__RAW DATA__
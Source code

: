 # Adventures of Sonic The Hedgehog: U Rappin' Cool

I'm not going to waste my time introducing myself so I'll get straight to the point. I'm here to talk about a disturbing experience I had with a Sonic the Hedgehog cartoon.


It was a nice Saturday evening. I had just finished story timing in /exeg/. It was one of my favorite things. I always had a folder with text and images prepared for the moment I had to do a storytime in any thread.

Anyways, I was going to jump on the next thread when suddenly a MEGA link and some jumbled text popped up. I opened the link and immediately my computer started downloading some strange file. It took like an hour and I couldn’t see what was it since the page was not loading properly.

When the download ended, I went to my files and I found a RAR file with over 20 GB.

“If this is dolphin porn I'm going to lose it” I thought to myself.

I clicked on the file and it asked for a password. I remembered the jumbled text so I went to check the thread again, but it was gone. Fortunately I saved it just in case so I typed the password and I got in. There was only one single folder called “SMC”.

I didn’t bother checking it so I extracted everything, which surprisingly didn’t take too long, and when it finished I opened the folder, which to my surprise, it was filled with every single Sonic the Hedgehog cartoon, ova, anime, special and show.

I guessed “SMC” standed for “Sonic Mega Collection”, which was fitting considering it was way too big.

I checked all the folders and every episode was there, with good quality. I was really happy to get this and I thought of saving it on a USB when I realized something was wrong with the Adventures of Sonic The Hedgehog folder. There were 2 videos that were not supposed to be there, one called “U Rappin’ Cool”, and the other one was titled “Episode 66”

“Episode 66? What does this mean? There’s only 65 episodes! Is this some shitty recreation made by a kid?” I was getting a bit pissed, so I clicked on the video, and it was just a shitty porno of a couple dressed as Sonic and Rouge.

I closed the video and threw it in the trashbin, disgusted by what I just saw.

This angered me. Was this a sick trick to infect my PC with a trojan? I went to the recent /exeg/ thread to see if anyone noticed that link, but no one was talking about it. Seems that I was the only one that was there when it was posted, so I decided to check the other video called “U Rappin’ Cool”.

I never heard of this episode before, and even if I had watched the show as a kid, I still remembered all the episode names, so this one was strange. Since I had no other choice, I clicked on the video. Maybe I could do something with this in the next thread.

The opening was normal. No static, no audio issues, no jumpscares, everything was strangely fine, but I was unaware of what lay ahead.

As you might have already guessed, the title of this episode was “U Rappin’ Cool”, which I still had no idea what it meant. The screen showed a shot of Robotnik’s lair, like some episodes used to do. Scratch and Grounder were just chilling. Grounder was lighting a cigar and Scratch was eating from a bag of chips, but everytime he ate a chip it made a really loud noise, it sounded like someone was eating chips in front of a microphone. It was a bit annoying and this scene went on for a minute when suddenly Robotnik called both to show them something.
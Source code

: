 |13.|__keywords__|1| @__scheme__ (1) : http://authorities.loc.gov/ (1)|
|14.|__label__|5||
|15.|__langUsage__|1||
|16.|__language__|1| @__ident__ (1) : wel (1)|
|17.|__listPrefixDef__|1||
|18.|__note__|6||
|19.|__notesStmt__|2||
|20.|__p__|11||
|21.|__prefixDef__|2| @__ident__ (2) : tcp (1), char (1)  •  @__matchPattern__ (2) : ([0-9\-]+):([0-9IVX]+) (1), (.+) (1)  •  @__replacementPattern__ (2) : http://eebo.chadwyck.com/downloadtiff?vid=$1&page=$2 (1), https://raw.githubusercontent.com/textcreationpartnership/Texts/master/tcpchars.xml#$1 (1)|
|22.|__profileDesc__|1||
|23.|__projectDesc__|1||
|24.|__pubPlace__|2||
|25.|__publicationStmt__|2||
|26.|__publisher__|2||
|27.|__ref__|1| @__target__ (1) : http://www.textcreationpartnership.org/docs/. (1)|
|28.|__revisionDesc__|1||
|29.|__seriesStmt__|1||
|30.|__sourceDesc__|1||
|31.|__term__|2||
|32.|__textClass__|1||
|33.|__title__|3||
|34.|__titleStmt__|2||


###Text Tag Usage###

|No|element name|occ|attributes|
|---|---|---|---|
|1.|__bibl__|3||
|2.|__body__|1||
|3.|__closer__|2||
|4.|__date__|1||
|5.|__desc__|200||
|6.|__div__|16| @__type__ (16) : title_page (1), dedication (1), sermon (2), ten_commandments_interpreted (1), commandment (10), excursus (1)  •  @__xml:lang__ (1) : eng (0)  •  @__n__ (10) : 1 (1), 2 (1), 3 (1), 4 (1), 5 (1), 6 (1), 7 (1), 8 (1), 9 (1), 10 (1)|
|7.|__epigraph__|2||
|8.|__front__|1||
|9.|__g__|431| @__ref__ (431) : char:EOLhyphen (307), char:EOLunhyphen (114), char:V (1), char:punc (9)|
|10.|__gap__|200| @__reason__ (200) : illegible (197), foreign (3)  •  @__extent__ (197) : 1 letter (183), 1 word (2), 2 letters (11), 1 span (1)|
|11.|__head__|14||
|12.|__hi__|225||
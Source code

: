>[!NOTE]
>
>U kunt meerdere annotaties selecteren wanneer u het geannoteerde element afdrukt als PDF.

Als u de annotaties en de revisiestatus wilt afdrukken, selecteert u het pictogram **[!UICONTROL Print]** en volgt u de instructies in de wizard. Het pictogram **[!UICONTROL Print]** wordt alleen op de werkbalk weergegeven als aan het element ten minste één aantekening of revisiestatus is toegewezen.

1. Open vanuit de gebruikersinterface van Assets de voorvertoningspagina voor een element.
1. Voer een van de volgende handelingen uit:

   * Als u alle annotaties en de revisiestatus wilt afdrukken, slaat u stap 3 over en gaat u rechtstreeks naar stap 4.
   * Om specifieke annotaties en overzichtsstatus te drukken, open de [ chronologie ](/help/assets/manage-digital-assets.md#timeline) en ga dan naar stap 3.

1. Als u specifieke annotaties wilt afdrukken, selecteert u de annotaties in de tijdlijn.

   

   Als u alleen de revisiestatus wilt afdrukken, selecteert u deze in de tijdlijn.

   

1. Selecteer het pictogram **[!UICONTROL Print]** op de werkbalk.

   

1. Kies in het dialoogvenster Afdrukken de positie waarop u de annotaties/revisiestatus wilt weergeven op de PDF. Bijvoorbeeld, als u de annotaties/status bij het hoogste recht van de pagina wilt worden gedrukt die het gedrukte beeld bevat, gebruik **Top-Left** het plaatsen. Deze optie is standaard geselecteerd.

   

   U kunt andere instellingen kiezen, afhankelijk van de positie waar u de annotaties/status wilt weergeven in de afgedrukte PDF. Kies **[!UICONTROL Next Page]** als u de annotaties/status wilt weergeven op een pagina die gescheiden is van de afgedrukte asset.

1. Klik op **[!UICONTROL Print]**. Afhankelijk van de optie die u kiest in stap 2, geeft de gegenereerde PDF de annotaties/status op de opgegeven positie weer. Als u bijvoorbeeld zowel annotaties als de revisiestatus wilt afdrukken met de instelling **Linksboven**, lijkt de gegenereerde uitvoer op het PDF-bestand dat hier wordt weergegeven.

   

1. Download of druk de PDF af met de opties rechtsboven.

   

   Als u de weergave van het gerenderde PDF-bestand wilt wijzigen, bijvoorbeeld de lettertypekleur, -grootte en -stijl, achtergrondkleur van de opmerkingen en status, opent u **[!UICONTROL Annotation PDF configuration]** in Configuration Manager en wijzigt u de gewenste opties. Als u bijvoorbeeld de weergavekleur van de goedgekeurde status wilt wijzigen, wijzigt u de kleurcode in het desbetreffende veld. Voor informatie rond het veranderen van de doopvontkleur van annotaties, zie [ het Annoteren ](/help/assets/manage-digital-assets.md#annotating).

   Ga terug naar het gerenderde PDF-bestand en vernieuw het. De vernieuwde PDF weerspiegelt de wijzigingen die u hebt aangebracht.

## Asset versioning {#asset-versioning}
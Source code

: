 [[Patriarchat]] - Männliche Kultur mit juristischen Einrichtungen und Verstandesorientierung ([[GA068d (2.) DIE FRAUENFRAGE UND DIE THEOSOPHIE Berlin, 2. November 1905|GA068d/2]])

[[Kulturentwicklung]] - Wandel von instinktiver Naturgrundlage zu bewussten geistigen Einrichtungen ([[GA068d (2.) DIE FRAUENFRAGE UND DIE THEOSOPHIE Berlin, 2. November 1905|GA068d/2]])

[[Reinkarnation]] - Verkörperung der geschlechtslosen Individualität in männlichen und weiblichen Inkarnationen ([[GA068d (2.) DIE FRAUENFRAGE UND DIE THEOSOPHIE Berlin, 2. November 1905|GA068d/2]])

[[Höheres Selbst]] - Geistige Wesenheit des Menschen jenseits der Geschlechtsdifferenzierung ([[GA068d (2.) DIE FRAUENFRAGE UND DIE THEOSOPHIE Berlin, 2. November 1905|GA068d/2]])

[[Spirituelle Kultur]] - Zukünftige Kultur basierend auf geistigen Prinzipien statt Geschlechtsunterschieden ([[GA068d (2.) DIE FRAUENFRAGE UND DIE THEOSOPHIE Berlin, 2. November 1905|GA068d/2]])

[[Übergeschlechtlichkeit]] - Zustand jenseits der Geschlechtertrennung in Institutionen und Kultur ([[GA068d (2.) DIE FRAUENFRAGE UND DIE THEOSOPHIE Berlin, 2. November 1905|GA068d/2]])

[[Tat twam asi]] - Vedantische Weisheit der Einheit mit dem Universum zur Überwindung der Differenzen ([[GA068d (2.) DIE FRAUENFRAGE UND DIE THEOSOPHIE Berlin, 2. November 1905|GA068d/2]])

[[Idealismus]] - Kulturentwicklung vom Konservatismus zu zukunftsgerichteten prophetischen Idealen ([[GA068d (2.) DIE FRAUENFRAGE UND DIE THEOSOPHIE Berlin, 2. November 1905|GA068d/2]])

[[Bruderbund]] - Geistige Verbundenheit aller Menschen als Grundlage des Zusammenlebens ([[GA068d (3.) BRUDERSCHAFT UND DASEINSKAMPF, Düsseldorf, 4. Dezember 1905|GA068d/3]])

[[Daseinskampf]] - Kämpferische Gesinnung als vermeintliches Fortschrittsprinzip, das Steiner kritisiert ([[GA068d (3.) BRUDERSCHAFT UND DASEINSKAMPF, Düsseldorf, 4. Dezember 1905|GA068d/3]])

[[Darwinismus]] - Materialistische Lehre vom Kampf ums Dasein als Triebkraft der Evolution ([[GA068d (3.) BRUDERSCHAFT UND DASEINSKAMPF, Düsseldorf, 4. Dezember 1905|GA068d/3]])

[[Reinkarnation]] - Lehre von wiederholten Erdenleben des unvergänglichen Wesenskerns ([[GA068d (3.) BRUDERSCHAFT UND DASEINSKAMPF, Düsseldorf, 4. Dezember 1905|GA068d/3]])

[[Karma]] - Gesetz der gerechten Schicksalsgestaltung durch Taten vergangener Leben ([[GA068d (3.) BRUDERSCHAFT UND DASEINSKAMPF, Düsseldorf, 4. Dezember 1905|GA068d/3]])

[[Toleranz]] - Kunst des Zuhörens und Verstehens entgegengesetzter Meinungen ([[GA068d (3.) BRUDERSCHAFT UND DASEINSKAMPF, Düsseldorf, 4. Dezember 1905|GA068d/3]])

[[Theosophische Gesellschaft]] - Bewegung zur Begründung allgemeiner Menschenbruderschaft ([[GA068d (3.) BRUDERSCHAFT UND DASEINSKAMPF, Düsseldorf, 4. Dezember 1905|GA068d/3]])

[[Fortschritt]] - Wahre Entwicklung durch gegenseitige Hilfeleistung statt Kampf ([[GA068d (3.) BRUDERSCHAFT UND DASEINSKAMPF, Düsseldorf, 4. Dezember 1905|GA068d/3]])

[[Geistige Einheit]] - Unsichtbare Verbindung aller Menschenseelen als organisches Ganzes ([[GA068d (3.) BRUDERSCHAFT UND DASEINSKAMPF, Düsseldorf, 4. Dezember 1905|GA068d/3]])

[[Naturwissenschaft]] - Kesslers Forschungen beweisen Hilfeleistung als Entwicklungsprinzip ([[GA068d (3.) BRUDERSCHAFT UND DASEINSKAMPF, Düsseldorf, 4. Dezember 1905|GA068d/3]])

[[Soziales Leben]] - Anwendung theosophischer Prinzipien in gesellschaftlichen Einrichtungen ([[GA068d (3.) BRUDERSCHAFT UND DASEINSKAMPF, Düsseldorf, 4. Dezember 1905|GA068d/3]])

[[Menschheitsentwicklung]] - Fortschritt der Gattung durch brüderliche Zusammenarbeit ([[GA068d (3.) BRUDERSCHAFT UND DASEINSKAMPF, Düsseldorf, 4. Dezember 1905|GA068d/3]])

__WHAT YOU NEED TO DO__
Above are the records; print exactly the lines from the line with "[[Reinkarnation]] - Verkörperung" to the line with "[[Idealismus]] - Kulturentwicklung", including both, and nothing else.

__YOUR RESPONSE__
[[Reinkarnation]] - Verkörperung der geschlechtslosen Individualität in männlichen und weiblichen Inkarnationen ([[GA068d (2.) DIE FRAUENFRAGE UND DIE THEOSOPHIE Berlin, 2. November 1905|GA068d/2]])

[[Höheres Selbst]] - Geistige Wesenheit des Menschen jenseits der Geschlechtsdifferenzierung ([[GA068d (2.) DIE FRAUENFRAGE UND DIE THEOSOPHIE Berlin, 2. November 1905|GA068d/2]])

[[Spirituelle Kultur]] - Zukünftige Kultur basierend auf geistigen Prinzipien statt Geschlechtsunterschieden ([[GA068d (2.) DIE FRAUENFRAGE UND DIE THEOSOPHIE Berlin, 2. November 1905|GA068d/2]])

[[Übergeschlechtlichkeit]] - Zustand jenseits der Geschlechtertrennung in Institutionen und Kultur ([[GA068d (2.) DIE FRAUENFRAGE UND DIE THEOSOPHIE Berlin, 2. November 1905|GA068d/2]])

[[Tat twam asi]] - Vedantische Weisheit der Einheit mit dem Universum zur Überwindung der Differenzen ([[GA068d (2.) DIE FRAUENFRAGE UND DIE THEOSOPHIE Berlin, 2. November 1905|GA068d/2]])

[[Idealismus]] - Kulturentwicklung vom Konservatismus zu zukunftsgerichteten prophetischen Idealen ([[GA068d (2.) DIE FRAUENFRAGE UND DIE THEOSOPHIE Berlin, 2. November 1905|GA068d/2]])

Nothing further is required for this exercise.